Evidentemente, a capacidade e estas estruturas autogestionadas para fazer um impacto quantitativo sobre a situação dos refugiados Quase 57.000 Atualmente preso na Grécia é limitado. No entanto, existe a demarcação clara de uma diferença qualitativa dos esforços do Estado e das ONGs, que dominam os esforços de resgate.

Sem dúvida, o Estado grego teria, afinal, que mobilizar seus recursos para lidar com a catástrofe humanitária incalculável do resgate daqueles que tentaram atravessar de barco da Turquia para as ilhas do Mar Egeu. Isto marcou uma melhoria em relação aos anos anteriores, quando a guarda costeira grega notoriamente praticava deportações on-the-spot. Em agosto 2015,  ainda eles  foram acusados ​​de tentar afundar barcos cheios de refugiados.

No entanto, a manifestação do Estado grego quanto a  situação dos refugiados é de que esta é  uma questão de ordem pública Principalmente, e, portanto, um campo para a intervenção das forças armadas. O cuidado com os refugiados e a satisfação de necessidades básicas é deixado para as  Centenas ONGs ativas na região – muitas delas bem estabelecidas e outras fundadas da noite para o dia – que aproveitam o fluxo de fundos para os projetos de auxilio locais e europeus. , Embora os esforços abnegados e desgastantes de trabalhadores humanitários, que têm de lidar com situações extremamente extenuantes, muitas vezes em condições precárias e mal pagos, são merecedores de respeito, a monopolização da ajuda pelas ONGs significa a privatização da “solidariedade”; sua acolhida sob metas quantitativas, leis de eficiência e custo-beneficio. De certa forma, isso significa a criação de novos mercados lucrativos da miséria humana.

 

Caridade versus solidariedade

 

O que faz com que os esforços de movimentos populares se destacam em relação às ações do Estado e as ONGs é que eles são motivados por diferentes imperativos políticos. Contrariamente ao fluxo de ajuda de Organizações altamente centralizados direcionados a refugiados desempoderados, a verdadeira solidariedade flui horizontalmente entre os pares. Aqueles que se vêm praticando a  solidariedade ao “outro” são motivados por empatia, não por pena.

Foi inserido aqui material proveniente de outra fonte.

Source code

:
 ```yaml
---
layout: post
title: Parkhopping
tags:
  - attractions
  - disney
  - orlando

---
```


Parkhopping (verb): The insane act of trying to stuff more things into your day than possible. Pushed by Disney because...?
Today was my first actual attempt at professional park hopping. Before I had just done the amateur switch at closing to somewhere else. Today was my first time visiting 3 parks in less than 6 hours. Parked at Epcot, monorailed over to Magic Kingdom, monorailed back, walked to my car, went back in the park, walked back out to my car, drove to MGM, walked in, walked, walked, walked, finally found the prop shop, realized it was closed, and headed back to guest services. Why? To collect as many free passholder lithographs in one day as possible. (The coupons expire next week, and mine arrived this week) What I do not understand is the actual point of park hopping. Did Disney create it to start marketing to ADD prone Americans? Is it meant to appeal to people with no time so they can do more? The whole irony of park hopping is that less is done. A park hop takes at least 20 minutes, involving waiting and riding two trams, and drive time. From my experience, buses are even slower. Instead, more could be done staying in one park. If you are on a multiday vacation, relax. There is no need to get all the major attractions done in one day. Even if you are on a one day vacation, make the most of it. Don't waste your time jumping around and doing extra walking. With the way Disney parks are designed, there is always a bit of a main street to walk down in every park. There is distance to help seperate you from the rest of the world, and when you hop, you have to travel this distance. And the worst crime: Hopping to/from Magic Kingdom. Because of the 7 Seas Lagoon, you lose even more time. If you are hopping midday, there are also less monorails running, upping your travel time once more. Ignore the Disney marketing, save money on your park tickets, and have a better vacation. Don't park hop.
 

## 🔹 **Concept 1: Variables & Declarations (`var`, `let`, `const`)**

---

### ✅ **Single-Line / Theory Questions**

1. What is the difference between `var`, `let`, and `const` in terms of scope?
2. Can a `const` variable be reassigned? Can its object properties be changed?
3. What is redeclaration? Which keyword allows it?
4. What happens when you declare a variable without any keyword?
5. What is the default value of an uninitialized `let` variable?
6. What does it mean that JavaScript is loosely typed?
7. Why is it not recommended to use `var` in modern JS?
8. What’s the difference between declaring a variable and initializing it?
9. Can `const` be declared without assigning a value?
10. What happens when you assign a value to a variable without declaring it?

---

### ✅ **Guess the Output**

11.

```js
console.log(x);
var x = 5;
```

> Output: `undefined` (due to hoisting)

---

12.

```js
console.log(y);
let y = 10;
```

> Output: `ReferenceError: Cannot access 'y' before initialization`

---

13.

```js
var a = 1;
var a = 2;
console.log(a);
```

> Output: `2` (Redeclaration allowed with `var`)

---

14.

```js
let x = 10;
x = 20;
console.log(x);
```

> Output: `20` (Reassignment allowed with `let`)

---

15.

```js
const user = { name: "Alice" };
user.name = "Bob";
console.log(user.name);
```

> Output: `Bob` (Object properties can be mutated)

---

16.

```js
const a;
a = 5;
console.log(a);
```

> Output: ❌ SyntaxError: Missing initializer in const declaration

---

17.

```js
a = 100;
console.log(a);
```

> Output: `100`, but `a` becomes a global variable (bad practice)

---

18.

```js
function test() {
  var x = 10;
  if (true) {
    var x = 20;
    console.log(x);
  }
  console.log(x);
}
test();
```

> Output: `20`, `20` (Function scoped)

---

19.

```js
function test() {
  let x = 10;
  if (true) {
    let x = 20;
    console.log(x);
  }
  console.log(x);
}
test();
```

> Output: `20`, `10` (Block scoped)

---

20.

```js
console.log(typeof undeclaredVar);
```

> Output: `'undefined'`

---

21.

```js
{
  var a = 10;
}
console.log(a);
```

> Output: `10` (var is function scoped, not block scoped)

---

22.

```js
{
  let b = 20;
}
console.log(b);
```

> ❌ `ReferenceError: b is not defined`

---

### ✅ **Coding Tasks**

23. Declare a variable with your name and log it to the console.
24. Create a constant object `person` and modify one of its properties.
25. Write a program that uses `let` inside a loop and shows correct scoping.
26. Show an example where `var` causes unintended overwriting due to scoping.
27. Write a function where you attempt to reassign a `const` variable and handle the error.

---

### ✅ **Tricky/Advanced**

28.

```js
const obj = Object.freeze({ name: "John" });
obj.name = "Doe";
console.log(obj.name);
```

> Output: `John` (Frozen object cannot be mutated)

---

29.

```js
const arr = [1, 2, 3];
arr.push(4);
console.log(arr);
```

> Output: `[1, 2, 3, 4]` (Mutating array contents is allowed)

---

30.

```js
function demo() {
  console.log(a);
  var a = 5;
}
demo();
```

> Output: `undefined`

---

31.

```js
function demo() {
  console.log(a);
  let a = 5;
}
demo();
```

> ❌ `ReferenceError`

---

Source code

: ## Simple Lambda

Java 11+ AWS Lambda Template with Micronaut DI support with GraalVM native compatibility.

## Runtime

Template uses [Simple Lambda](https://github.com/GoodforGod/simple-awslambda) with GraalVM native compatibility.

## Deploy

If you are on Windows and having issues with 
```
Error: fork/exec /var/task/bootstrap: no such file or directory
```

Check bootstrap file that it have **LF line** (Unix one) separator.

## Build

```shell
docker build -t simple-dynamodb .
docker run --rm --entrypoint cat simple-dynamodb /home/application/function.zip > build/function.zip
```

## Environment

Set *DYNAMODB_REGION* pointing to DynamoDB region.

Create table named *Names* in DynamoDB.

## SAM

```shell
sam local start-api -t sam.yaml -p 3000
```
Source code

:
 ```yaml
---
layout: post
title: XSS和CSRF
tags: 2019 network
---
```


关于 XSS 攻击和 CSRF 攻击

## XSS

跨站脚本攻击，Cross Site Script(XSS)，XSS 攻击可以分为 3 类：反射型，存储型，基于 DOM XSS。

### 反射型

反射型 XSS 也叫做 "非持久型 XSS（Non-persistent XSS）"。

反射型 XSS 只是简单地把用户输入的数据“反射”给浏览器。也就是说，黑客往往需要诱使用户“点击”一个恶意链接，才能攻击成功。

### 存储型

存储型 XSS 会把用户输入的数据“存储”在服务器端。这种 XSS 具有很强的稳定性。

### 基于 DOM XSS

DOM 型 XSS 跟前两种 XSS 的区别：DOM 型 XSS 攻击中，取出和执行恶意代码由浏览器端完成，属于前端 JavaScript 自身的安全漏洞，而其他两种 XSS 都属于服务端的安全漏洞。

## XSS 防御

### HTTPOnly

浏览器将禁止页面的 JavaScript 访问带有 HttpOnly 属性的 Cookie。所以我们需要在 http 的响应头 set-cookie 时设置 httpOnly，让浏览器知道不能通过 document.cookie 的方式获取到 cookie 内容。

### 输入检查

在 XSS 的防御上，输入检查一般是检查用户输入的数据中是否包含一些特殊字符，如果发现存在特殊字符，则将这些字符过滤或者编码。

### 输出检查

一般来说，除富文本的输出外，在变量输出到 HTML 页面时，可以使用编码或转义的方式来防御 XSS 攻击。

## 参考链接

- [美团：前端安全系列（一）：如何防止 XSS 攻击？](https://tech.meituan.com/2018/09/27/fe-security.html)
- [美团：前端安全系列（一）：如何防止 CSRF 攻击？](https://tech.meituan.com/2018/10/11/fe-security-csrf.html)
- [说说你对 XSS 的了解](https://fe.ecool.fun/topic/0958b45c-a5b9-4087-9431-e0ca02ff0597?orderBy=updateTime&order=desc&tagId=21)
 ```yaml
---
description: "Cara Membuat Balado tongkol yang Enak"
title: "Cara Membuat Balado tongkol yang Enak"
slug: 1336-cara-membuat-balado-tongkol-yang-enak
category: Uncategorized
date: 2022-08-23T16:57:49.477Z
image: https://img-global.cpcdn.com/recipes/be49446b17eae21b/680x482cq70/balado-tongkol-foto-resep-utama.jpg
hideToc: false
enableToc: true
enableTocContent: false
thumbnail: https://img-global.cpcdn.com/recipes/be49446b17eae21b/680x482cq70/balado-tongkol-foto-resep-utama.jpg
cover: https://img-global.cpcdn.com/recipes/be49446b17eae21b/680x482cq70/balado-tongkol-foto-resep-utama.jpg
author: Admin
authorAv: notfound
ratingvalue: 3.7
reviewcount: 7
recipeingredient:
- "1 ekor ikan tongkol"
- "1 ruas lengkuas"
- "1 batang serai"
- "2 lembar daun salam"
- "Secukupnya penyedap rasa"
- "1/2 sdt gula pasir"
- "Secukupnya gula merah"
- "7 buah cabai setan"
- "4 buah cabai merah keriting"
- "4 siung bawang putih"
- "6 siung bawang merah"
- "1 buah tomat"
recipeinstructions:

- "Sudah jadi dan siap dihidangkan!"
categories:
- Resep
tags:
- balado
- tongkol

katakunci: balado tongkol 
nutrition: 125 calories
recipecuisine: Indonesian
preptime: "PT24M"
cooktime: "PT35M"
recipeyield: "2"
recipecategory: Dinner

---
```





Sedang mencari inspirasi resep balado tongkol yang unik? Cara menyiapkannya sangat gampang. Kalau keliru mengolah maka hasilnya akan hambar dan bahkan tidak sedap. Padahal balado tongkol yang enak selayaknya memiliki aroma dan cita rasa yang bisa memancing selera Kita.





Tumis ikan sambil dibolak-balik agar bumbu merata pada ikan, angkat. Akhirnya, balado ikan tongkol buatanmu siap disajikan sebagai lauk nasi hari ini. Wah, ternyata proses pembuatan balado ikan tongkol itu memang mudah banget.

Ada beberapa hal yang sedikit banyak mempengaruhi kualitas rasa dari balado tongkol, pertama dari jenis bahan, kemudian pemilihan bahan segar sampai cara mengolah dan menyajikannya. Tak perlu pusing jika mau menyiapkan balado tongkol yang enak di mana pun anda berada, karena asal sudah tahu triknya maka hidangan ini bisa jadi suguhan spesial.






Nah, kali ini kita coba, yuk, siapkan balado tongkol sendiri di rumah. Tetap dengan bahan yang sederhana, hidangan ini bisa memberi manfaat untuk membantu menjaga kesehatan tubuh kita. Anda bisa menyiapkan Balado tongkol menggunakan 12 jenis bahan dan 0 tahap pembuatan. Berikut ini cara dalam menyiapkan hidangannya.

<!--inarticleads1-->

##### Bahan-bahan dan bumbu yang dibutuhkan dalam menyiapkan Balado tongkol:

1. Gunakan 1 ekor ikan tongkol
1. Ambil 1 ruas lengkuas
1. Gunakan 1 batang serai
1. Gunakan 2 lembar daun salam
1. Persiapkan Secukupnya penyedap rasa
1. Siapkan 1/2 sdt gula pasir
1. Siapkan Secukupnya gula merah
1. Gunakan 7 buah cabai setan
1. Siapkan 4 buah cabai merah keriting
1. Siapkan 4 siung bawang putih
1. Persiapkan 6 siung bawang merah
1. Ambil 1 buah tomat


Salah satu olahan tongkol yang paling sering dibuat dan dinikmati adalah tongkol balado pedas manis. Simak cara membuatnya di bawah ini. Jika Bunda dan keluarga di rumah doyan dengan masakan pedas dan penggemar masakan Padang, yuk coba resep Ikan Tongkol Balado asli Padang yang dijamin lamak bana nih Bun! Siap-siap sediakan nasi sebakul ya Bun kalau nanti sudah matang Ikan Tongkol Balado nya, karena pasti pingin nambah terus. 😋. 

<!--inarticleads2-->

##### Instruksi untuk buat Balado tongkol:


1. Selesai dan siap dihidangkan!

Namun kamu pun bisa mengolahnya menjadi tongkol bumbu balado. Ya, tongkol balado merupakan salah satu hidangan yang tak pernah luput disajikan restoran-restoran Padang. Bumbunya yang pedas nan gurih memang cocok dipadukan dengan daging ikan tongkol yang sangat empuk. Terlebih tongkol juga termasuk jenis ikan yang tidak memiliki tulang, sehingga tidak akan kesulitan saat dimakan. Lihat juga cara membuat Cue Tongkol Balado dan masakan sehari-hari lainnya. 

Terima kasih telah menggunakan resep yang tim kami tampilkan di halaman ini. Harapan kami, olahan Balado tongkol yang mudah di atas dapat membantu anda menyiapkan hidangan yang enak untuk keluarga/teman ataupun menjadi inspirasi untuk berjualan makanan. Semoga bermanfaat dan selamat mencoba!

Em abrigos de refugiados ocupados, geridos como bens comuns através de métodos participativos, os moradores e refugiados cozinham e comem juntos à mesma mesa; Eles tomam decisões em conjunto  e  horizontalmente; reconhecem cultura e costumes e preconceitos e estereótipos a superar um do outro. Contra a segregação imposta, criar uma solidariedade Iniciativas linguagem comum e espaços comuns de ação para os moradores e refugiados.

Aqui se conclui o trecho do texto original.